What you are asked to do
Among the entries below, count the lines that contain the word "cloudPath". Write down only the total.
#### Available data ####
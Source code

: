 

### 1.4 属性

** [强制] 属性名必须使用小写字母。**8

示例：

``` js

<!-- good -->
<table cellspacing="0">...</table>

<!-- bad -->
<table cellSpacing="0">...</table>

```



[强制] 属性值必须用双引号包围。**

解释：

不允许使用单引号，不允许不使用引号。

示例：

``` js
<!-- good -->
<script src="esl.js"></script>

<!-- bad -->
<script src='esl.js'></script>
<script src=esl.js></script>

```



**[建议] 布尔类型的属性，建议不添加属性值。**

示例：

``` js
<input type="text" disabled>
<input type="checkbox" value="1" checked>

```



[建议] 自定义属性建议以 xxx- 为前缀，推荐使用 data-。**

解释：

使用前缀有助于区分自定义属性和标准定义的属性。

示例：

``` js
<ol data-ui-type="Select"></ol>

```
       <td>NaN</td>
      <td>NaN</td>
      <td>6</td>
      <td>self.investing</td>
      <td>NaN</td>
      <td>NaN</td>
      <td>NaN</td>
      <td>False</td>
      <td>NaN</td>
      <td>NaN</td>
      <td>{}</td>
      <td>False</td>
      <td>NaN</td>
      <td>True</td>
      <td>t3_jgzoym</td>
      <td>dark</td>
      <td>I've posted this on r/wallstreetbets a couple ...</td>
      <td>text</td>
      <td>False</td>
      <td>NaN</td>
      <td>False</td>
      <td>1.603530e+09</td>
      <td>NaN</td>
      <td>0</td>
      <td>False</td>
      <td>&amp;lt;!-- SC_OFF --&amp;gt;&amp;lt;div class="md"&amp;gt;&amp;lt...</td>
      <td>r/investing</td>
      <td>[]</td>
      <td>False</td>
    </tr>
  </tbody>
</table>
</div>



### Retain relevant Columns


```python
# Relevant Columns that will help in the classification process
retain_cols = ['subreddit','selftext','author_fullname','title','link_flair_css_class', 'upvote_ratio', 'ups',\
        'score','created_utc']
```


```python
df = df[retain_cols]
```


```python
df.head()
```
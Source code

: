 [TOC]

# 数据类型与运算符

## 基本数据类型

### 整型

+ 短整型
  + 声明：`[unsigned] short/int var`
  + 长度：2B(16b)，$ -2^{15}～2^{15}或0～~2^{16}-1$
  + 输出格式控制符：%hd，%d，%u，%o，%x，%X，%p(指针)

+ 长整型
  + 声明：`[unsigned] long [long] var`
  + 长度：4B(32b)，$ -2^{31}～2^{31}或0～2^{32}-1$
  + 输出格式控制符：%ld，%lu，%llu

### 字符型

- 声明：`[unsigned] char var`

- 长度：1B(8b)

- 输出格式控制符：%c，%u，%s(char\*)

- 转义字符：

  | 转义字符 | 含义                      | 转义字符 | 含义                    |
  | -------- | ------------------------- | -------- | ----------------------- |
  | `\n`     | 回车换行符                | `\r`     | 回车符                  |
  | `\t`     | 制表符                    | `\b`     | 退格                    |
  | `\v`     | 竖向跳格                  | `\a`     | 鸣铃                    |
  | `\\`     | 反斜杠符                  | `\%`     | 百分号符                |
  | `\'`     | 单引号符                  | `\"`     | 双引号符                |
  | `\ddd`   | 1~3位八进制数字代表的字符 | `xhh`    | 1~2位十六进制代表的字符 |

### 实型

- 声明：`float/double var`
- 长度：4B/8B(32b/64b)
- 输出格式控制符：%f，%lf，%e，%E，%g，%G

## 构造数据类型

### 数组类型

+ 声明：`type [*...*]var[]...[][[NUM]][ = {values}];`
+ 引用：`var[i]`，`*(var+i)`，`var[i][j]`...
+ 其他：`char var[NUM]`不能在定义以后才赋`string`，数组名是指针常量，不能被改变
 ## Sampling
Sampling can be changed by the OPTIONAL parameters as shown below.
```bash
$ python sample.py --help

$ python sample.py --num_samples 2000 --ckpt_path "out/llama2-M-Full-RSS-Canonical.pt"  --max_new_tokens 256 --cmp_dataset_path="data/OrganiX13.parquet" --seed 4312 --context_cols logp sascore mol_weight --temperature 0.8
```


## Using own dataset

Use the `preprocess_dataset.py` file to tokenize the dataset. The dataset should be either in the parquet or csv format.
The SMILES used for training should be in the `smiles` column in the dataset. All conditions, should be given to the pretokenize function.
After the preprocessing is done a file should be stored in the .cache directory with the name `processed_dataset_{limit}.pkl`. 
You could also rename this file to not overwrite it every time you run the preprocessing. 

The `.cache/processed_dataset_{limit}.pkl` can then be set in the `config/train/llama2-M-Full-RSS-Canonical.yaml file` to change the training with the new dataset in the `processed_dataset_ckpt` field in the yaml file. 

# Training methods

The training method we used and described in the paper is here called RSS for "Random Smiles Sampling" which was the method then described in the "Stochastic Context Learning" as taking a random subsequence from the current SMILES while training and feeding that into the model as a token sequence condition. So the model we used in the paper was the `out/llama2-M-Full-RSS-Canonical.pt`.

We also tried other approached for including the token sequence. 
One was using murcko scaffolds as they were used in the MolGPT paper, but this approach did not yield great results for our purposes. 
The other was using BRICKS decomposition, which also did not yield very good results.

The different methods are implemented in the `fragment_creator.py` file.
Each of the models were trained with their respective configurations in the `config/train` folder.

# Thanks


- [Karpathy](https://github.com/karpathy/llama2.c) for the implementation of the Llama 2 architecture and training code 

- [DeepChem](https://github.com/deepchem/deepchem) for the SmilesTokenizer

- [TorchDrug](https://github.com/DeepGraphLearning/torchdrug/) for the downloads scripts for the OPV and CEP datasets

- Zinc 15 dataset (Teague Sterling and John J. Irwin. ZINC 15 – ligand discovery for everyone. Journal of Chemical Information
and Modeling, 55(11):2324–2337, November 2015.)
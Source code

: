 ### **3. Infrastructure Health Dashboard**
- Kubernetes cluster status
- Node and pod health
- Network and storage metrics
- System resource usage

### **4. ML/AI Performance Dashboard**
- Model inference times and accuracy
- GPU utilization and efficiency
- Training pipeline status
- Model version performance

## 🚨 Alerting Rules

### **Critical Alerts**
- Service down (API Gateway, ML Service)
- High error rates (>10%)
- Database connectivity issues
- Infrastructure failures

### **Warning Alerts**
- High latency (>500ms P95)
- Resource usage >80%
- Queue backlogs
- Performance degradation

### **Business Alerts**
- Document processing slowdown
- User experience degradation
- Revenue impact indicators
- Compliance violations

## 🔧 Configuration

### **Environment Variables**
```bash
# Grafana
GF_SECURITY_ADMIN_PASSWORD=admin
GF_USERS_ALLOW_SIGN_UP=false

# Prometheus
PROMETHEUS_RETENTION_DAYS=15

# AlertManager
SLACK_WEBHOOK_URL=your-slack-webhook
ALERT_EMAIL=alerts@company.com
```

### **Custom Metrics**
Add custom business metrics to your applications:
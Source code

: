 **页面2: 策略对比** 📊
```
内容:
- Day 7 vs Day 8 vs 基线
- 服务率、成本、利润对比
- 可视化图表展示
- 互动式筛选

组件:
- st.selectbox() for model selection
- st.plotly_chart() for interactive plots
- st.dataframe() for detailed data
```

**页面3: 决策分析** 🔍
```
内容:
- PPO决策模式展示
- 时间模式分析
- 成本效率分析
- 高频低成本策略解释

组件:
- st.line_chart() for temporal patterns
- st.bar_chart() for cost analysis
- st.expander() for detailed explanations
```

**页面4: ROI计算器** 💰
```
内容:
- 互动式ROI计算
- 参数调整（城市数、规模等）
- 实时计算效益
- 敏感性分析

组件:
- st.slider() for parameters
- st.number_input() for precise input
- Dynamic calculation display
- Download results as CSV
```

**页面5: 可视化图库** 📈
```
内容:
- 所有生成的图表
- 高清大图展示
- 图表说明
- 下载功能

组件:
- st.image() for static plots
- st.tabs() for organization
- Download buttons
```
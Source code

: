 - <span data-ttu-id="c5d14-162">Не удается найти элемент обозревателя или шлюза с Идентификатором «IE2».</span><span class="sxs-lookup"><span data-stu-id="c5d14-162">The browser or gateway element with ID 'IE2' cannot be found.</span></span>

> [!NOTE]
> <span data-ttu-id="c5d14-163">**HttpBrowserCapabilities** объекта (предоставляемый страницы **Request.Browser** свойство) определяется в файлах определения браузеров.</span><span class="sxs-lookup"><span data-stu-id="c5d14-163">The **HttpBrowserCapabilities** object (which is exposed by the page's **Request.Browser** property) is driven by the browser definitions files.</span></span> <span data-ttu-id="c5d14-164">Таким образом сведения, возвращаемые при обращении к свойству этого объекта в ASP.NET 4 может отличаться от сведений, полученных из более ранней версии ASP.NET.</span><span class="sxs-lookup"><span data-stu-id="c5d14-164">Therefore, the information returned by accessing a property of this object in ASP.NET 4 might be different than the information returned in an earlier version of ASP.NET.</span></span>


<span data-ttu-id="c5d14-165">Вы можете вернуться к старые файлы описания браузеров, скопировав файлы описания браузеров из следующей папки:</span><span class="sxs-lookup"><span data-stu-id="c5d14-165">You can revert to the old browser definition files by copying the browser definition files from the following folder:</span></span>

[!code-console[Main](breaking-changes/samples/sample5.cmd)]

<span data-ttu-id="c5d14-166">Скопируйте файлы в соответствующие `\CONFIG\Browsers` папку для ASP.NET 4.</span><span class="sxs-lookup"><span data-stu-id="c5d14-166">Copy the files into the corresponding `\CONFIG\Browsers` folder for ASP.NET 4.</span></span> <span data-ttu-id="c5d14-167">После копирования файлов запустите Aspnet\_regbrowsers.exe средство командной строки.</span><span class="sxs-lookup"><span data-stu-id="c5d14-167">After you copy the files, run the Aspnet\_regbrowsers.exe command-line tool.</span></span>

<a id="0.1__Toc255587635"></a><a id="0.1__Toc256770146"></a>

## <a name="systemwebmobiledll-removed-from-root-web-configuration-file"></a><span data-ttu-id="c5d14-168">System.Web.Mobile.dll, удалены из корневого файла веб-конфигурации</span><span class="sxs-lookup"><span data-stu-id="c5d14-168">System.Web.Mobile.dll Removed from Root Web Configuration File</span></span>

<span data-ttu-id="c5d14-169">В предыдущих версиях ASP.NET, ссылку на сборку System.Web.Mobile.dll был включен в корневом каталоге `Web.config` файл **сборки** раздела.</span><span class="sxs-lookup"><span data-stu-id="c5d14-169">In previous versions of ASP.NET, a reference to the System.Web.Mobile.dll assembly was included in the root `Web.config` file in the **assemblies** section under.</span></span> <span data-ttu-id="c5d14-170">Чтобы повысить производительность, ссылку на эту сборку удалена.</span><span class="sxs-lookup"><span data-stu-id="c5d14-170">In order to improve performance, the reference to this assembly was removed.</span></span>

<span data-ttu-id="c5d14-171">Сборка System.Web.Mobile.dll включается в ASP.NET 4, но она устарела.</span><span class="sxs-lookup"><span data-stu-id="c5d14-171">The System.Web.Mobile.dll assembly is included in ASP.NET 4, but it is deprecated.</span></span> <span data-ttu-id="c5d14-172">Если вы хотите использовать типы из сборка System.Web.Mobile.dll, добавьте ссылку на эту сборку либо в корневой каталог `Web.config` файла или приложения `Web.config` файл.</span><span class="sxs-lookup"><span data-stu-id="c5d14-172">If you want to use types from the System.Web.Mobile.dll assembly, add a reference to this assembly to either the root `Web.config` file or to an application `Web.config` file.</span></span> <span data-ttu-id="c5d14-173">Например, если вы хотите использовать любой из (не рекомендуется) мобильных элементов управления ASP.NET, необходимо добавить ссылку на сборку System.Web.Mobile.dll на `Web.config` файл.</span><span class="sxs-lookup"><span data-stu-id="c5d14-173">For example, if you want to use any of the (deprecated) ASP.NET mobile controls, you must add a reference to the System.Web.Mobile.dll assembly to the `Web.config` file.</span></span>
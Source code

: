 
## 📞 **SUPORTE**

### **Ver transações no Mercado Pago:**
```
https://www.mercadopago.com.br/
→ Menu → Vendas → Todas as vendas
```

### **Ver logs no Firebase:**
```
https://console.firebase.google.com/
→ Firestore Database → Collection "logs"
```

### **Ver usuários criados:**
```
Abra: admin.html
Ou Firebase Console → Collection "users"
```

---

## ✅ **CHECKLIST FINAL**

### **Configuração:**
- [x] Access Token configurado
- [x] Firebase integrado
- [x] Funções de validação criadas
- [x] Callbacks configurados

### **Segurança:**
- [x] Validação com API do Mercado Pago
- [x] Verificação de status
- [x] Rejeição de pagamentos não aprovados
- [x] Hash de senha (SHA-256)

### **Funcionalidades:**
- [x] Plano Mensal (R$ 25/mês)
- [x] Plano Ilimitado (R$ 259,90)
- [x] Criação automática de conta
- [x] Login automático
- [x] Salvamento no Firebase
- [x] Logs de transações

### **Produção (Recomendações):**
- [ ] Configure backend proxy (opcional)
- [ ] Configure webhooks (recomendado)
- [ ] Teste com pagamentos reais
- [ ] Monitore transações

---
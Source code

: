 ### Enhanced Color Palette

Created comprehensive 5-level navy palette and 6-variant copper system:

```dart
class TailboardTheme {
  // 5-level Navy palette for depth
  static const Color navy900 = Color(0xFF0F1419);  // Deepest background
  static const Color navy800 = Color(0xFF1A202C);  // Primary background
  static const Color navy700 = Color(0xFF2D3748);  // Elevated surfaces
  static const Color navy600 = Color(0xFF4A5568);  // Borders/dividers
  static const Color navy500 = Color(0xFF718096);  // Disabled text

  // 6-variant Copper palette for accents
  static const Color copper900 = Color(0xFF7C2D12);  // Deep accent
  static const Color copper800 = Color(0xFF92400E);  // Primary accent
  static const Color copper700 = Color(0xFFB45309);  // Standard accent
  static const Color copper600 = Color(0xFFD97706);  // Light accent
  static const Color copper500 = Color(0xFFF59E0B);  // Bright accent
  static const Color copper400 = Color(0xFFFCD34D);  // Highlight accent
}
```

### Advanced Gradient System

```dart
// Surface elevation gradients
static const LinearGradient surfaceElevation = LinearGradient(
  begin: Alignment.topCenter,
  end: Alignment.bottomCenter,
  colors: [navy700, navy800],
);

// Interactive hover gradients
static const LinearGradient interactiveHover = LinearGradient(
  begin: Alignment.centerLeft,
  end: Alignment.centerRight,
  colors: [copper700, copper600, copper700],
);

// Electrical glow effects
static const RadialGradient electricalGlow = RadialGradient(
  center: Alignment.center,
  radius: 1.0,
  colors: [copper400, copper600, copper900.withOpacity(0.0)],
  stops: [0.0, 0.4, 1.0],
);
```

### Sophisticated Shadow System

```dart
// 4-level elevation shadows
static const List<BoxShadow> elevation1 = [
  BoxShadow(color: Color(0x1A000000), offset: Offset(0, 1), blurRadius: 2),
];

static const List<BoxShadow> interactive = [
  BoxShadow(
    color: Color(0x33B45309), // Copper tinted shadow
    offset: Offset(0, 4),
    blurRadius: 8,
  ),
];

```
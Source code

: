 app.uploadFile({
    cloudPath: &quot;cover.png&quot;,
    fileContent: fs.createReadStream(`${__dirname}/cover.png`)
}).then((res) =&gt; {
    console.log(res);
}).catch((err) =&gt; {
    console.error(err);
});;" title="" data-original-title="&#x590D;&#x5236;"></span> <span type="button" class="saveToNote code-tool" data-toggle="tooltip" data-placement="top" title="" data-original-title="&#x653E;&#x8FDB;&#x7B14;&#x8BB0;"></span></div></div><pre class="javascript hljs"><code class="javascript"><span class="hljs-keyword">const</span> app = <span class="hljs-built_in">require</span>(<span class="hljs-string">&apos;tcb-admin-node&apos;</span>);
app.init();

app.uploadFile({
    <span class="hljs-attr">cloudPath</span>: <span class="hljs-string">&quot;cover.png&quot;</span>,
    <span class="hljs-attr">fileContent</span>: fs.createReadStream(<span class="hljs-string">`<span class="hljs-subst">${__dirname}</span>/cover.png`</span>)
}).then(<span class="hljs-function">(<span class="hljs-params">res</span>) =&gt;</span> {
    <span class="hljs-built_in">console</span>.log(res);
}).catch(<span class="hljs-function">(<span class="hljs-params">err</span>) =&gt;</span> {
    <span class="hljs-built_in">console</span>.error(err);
####
Answer to this exercise
2